Photo credit: David Gahr

Chris Thile Keeps His Goat Rodeo Bandmates From Falling Out of Trees

For more than a quarter of a century, Chris Thile has been constant force in the American music scene — and he’s still shy of 40. The musical polymath always seems to have some project going on: whether as a duo (pairing most prominently with both Michael Daves and Edgar Meyer), a trio (Nickel Creek), quartet (Goat Rodeo), and quintet (Punch Brothers). And he has won Grammys in all of those groupings.

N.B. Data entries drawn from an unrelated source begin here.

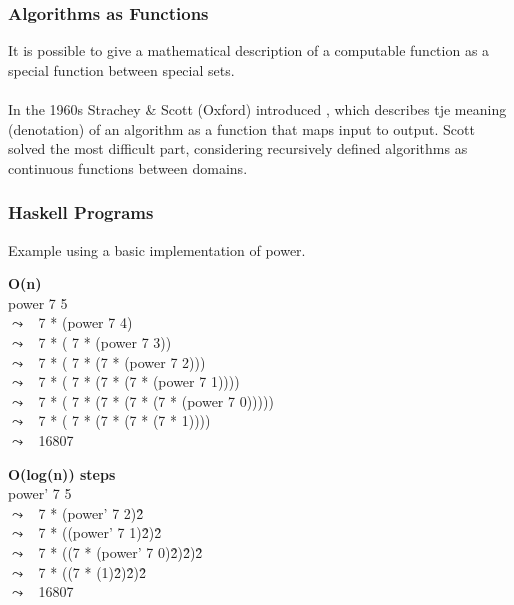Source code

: \documentclass{report}
\begin{document}
        \subsubsection*{Algorithms as Functions}
            It is possible to give a mathematical description of a computable function as a special function between special sets.
            \\
            \\ In the 1960s Strachey \& Scott (Oxford) introduced , which describes tje meaning (denotation)
            of an algorithm as a function that maps input to output.
            Scott solved the most difficult part, considering recursively defined algorithms as continuous functions between domains.


        \subsubsection*{Haskell Programs}
            Example using a basic implementation of power.
            

            \newcommand{\step}[1]{$\leadsto$ \ #1\\}
            
            \begin{minipage}{.5\textwidth}
                \textbf{O(n)} \\
                power 7 5 \\
                \step{7 * (power 7 4)}
                \step{7 * ( 7 * (power 7 3))}
                \step{7 * ( 7 * (7 * (power 7 2)))}
                \step{7 * ( 7 * (7 * (7 * (power 7 1))))}
                \step{7 * ( 7 * (7 * (7 * (7 * (power 7 0)))))}
                \step{7 * ( 7 * (7 * (7 * (7 * 1))))}
                \step{16807}
            \end{minipage} \begin{minipage}{.5\textwidth}
                \textbf{O(log(n)) steps} \\
                power' 7 5 \\
                \step{7 * (power' 7 2)\^2}
                \step{7 * ((power' 7 1)\^2)\^2}
                \step{7 * ((7 * (power' 7 0)\^2)\^2)\^2}
                \step{7 * ((7 * (1)\^2)\^2)\^2}
                \step{16807}
            \end{minipage}
\end{document}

Last summer, Thile rendezvoused with his Goat Rodeo brethren — fiddler Stuart Duncan, cellist Yo-Yo Ma, and bassist (and fellow MacArthur “Genius Grant” honoree) Edgar Meyer — to record their long-anticipated sophomore effort, Not Our First Goat Rodeo, which came out in June. What Thile finds is so special about this collaboration is that it features musicians who are, he says, “excited by, and invigorated by, discomfort. Like a good stretch. I think this project is defined by the willingness of its participants to stretch outside of their perceived comfort zones.”

This Artist of the Month interview is the third of four installments as BGS salutes the incredible and iconic musicians of Not Our First Goat Rodeo.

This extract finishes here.